The generative diversity of the diffusion model might shrink due to DPO fine-tuning (risk of mode collapse in DPO).
Although the dominance rule for preference construction avoids reward weight tuning, it can lead to an insufficient number of available preference pairs when no candidate among the \(K\) samples dominates another across all rewards.

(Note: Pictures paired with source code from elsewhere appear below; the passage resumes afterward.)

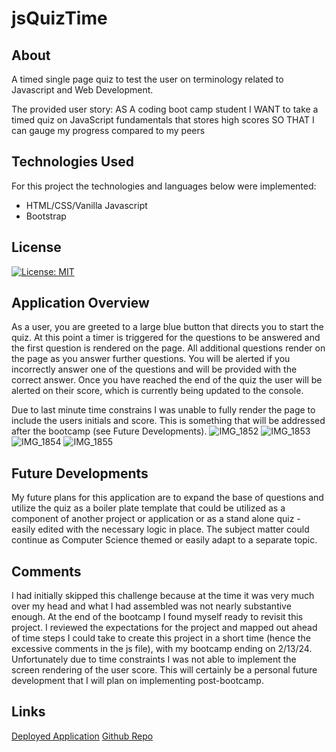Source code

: # jsQuizTime

## About
A timed single page quiz to test the user on terminology related to Javascript and Web Development.

The provided user story:
AS A coding boot camp student
I WANT to take a timed quiz on JavaScript fundamentals that stores high scores
SO THAT I can gauge my progress compared to my peers

## Technologies Used
For this project the technologies and languages below were implemented:

- HTML/CSS/Vanilla Javascript
- Bootstrap

## License
[![License: MIT](https://img.shields.io/badge/License-MIT-yellow.svg)](https://opensource.org/licenses/MIT)

## Application Overview
As a user, you are greeted to a large blue button that directs you to start the quiz. At this point a timer is triggered for the questions to be answered and the first question is rendered on the page. All additional questions render on the page as you answer further questions. You will be alerted if you incorrectly answer one of the questions and will be provided with the correct answer. Once you have reached the end of the quiz the user will be alerted on their score, which is currently being updated to the console.

Due to last minute time constrains I was unable to fully render the page to include the users initials and score. This is something that will be addressed after the bootcamp (see Future Developments).
![IMG_1852](https://github.com/rickdeakins/jsQuizTime/assets/141289243/5c9c0bfa-3ad3-4a72-9e26-378dc8cf0d0f)
![IMG_1853](https://github.com/rickdeakins/jsQuizTime/assets/141289243/04bbd150-96cd-43e6-ae24-fe3603867c99)
![IMG_1854](https://github.com/rickdeakins/jsQuizTime/assets/141289243/22554d27-721a-49ba-abea-17d3c00eeda3)
![IMG_1855](https://github.com/rickdeakins/jsQuizTime/assets/141289243/1749f8f6-6555-4a40-ac35-ab040be15ff7)

## Future Developments
My future plans for this application are to expand the base of questions and utilize the quiz as a boiler plate template that could be utilized as a component of another project or application or as a stand alone quiz - easily edited with the necessary logic in place. The subject matter could continue as Computer Science themed or easily adapt to a separate topic.

## Comments
I had initially skipped this challenge because at the time it was very much over my head and what I had assembled was not nearly substantive enough. At the end of the bootcamp I found myself ready to revisit this project. I reviewed the expectations for the project and mapped out ahead of time steps I could take to create this project in a short time (hence the excessive comments in the js file), with my bootcamp ending on 2/13/24. Unfortunately due to time constraints I was not able to implement the screen rendering of the user score. This will certainly be a personal future development that I will plan on implementing post-bootcamp.

## Links
[Deployed Application](https://rickdeakins.github.io/jsQuizTime/)
[Github Repo](https://github.com/rickdeakins/jsQuizTime)
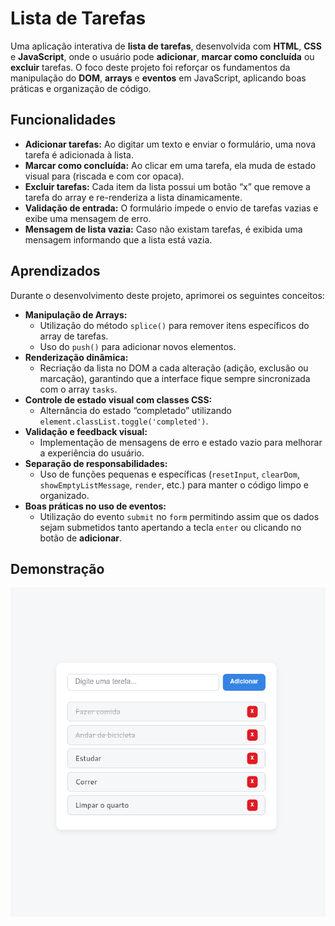 # Lista de Tarefas

Uma aplicação interativa de **lista de tarefas**, desenvolvida com **HTML**, **CSS** e **JavaScript**, onde o usuário pode **adicionar**, **marcar como concluída** ou **excluir** tarefas. O foco deste projeto foi reforçar os fundamentos da manipulação do **DOM**, **arrays** e **eventos** em JavaScript, aplicando boas práticas e organização de código.

## Funcionalidades

- **Adicionar tarefas:** Ao digitar um texto e enviar o formulário, uma nova tarefa é adicionada à lista.
- **Marcar como concluída:** Ao clicar em uma tarefa, ela muda de estado visual para (riscada e com cor opaca).
- **Excluir tarefas:** Cada item da lista possui um botão “x” que remove a tarefa do array e re-renderiza a lista dinamicamente.
- **Validação de entrada:** O formulário impede o envio de tarefas vazias e exibe uma mensagem de erro.
- **Mensagem de lista vazia:** Caso não existam tarefas, é exibida uma mensagem informando que a lista está vazia.

## Aprendizados

Durante o desenvolvimento deste projeto, aprimorei os seguintes conceitos:

- **Manipulação de Arrays:**
  - Utilização do método `splice()` para remover itens específicos do array de tarefas.
  - Uso do `push()` para adicionar novos elementos.
- **Renderização dinâmica:**
  - Recriação da lista no DOM a cada alteração (adição, exclusão ou marcação), garantindo que a interface fique sempre sincronizada com o array `tasks`.
- **Controle de estado visual com classes CSS:**
  - Alternância do estado “completado” utilizando `element.classList.toggle('completed')`.
- **Validação e feedback visual:**
  - Implementação de mensagens de erro e estado vazio para melhorar a experiência do usuário.
- **Separação de responsabilidades:**
  - Uso de funções pequenas e específicas (`resetInput`, `clearDom`, `showEmptyListMessage`, `render`, etc.) para manter o código limpo e organizado.
- **Boas práticas no uso de eventos:**
  - Utilização do evento `submit` no `form` permitindo assim que os dados sejam submetidos tanto apertando a tecla `enter` ou clicando no botão de **adicionar**.

## Demonstração

<p align="center">
  <img src="./assets/demo.png" alt="Demonstração do Projeto" />
</p>
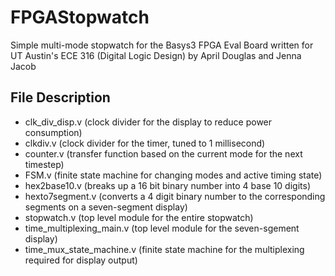 # FPGAStopwatch
Simple multi-mode stopwatch for the Basys3 FPGA Eval Board written for UT Austin's ECE 316 (Digital Logic Design) by April Douglas and Jenna Jacob

## File Description
- clk_div_disp.v (clock divider for the display to reduce power consumption)
- clkdiv.v (clock divider for the timer, tuned to 1 millisecond)
- counter.v (transfer function based on the current mode for the next timestep)
- FSM.v (finite state machine for changing modes and active timing state)
- hex2base10.v (breaks up a 16 bit binary number into 4 base 10 digits)
- hexto7segment.v (converts a 4 digit binary number to the corresponding segments on a seven-segment display)
- stopwatch.v (top level module for the entire stopwatch)
- time_multiplexing_main.v (top level module for the seven-sgement display)
- time_mux_state_machine.v (finite state machine for the multiplexing required for display output)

vs ReinDiffuse/HY-Motion: These methods employ RL with hand-crafted floating/sliding rewards + PPO/GRPO, whereas PhysMoDPO uses the WBC simulator as the reward source + DPO. The core difference lies in the source of reward signals—manual heuristics struggle to cover complex physical dynamics like center-of-mass anomalies, while WBC simulation provides comprehensive coverage.
vs PhysPT/Zhang et al.: These are test-time optimization/projection methods, whereas PhysMoDPO solves the issue during training, incurring zero overhead during inference. Furthermore, projection methods might shift the output distribution and impair task performance.
vs Morph: Morph refines datasets using physical models and then trains the generator, but noisy motions can adversely impact the physical model. In contrast, the WBC in PhysMoDPO is read-only (frozen parameters) and remains unaffected by the quality of the generator.
Shared philosophy with SceneAssistant: both utilize non-differentiable external systems (rendering engines/physical simulators) as feedback signal sources to improve the generator.

Rating¶

Novelty: ⭐⭐⭐⭐⭐ The combination of WBC and DPO is highly innovative.
Experimental Thoroughness: ⭐⭐⭐⭐⭐ Highly thorough, including simulation, real hardware, and ablation studies.
Writing Quality: ⭐⭐⭐⭐⭐ Clear motivation and detailed methodology.
Value: ⭐⭐⭐⭐⭐ Possesses significant value for both motion generation and robot control.